Top of DATASET RECORDS

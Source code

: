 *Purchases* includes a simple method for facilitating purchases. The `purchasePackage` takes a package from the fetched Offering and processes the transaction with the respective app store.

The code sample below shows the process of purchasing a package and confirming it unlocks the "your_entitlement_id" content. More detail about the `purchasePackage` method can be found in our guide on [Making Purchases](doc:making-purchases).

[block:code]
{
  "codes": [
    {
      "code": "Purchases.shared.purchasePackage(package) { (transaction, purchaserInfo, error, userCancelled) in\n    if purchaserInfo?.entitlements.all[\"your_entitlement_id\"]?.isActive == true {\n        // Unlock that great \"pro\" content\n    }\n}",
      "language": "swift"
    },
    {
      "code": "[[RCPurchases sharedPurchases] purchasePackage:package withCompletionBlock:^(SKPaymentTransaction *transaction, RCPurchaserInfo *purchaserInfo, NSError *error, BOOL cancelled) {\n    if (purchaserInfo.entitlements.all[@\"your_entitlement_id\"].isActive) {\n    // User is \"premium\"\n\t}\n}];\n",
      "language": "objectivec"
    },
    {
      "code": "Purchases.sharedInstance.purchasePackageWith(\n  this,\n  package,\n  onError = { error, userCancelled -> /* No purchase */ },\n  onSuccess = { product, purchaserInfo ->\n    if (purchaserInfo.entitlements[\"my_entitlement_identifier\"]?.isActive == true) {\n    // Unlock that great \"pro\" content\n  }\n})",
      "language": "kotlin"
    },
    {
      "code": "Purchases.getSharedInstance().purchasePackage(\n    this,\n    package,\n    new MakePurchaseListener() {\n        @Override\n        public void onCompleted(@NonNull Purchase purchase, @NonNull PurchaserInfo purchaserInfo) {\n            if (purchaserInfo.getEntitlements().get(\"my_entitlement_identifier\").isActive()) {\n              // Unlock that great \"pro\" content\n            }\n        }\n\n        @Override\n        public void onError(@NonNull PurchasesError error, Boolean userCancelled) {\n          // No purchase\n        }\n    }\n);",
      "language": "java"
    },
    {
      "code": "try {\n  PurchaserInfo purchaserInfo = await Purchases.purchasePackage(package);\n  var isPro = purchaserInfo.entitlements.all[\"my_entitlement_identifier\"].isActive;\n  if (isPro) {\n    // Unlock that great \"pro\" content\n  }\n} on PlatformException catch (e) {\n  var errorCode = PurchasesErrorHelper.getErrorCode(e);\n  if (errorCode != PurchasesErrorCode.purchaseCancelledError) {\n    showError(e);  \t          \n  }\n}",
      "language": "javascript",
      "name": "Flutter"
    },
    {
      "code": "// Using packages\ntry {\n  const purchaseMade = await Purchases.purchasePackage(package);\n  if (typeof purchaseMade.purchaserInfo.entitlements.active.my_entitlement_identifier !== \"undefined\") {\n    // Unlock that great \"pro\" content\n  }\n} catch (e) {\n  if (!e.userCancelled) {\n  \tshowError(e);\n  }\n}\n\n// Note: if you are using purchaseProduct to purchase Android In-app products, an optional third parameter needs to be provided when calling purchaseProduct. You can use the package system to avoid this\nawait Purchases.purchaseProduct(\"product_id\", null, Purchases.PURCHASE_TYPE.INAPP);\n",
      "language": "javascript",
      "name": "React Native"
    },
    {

Bottom of DATASET RECORDS

→ WHAT TO WORK ON
Search the data for the word "method" and copy each line where it appears.

→ RESULT
: *Purchases* includes a simple method for facilitating purchases. The `purchasePackage` takes a package from the fetched Offering and processes the transaction with the respective app store.
The code sample below shows the process of purchasing a package and confirming it unlocks the "your_entitlement_id" content. More detail about the `purchasePackage` method can be found in our guide on [Making Purchases](doc:making-purchases).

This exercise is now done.